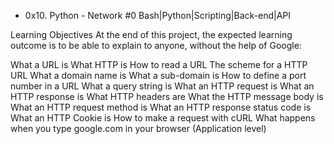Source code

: * 0x10. Python - Network #0
Bash|Python|Scripting|Back-end|API

Learning Objectives
At the end of this project, the expected learning outcome is to be able to explain to anyone, without the help of Google:

What a URL is
What HTTP is
How to read a URL
The scheme for a HTTP URL
What a domain name is
What a sub-domain is
How to define a port number in a URL
What a query string is
What an HTTP request is
What an HTTP response is
What HTTP headers are
What the HTTP message body is
What an HTTP request method is
What an HTTP response status code is
What an HTTP Cookie is
How to make a request with cURL
What happens when you type google.com in your browser (Application level)
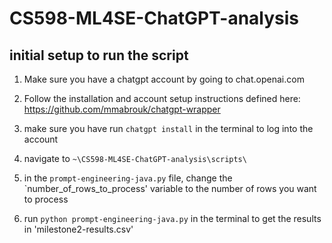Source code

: # CS598-ML4SE-ChatGPT-analysis

## initial setup to run the script
1. Make sure you have a chatgpt account by going to chat.openai.com

2. Follow the installation and account setup instructions defined here:
https://github.com/mmabrouk/chatgpt-wrapper

3. make sure you have run `chatgpt install` in the terminal to log into the account

4. navigate to `~\CS598-ML4SE-ChatGPT-analysis\scripts\`

5. in the `prompt-engineering-java.py` file, change the `number_of_rows_to_process' variable to the number of rows you want to process

6. run `python prompt-engineering-java.py` in the terminal to get the results in 'milestone2-results.csv'


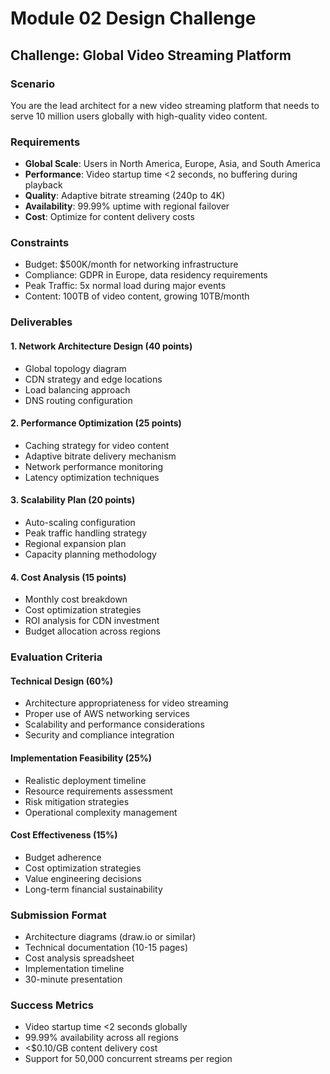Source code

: # Module 02 Design Challenge

## Challenge: Global Video Streaming Platform

### Scenario
You are the lead architect for a new video streaming platform that needs to serve 10 million users globally with high-quality video content.

### Requirements
- **Global Scale**: Users in North America, Europe, Asia, and South America
- **Performance**: Video startup time <2 seconds, no buffering during playback
- **Quality**: Adaptive bitrate streaming (240p to 4K)
- **Availability**: 99.99% uptime with regional failover
- **Cost**: Optimize for content delivery costs

### Constraints
- Budget: $500K/month for networking infrastructure
- Compliance: GDPR in Europe, data residency requirements
- Peak Traffic: 5x normal load during major events
- Content: 100TB of video content, growing 10TB/month

### Deliverables

#### 1. Network Architecture Design (40 points)
- Global topology diagram
- CDN strategy and edge locations
- Load balancing approach
- DNS routing configuration

#### 2. Performance Optimization (25 points)
- Caching strategy for video content
- Adaptive bitrate delivery mechanism
- Network performance monitoring
- Latency optimization techniques

#### 3. Scalability Plan (20 points)
- Auto-scaling configuration
- Peak traffic handling strategy
- Regional expansion plan
- Capacity planning methodology

#### 4. Cost Analysis (15 points)
- Monthly cost breakdown
- Cost optimization strategies
- ROI analysis for CDN investment
- Budget allocation across regions

### Evaluation Criteria

#### Technical Design (60%)
- Architecture appropriateness for video streaming
- Proper use of AWS networking services
- Scalability and performance considerations
- Security and compliance integration

#### Implementation Feasibility (25%)
- Realistic deployment timeline
- Resource requirements assessment
- Risk mitigation strategies
- Operational complexity management

#### Cost Effectiveness (15%)
- Budget adherence
- Cost optimization strategies
- Value engineering decisions
- Long-term financial sustainability

### Submission Format
- Architecture diagrams (draw.io or similar)
- Technical documentation (10-15 pages)
- Cost analysis spreadsheet
- Implementation timeline
- 30-minute presentation

### Success Metrics
- Video startup time <2 seconds globally
- 99.99% availability across all regions
- <$0.10/GB content delivery cost
- Support for 50,000 concurrent streams per region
---
The task:
In the listing above, the line with "- Budget adherence" starts the part to copy. Copy it through the last line exactly, with nothing else.

Response to the exercise:
- Budget adherence
- Cost optimization strategies
- Value engineering decisions
- Long-term financial sustainability

### Submission Format
- Architecture diagrams (draw.io or similar)
- Technical documentation (10-15 pages)
- Cost analysis spreadsheet
- Implementation timeline
- 30-minute presentation

### Success Metrics
- Video startup time <2 seconds globally
- 99.99% availability across all regions
- <$0.10/GB content delivery cost
- Support for 50,000 concurrent streams per region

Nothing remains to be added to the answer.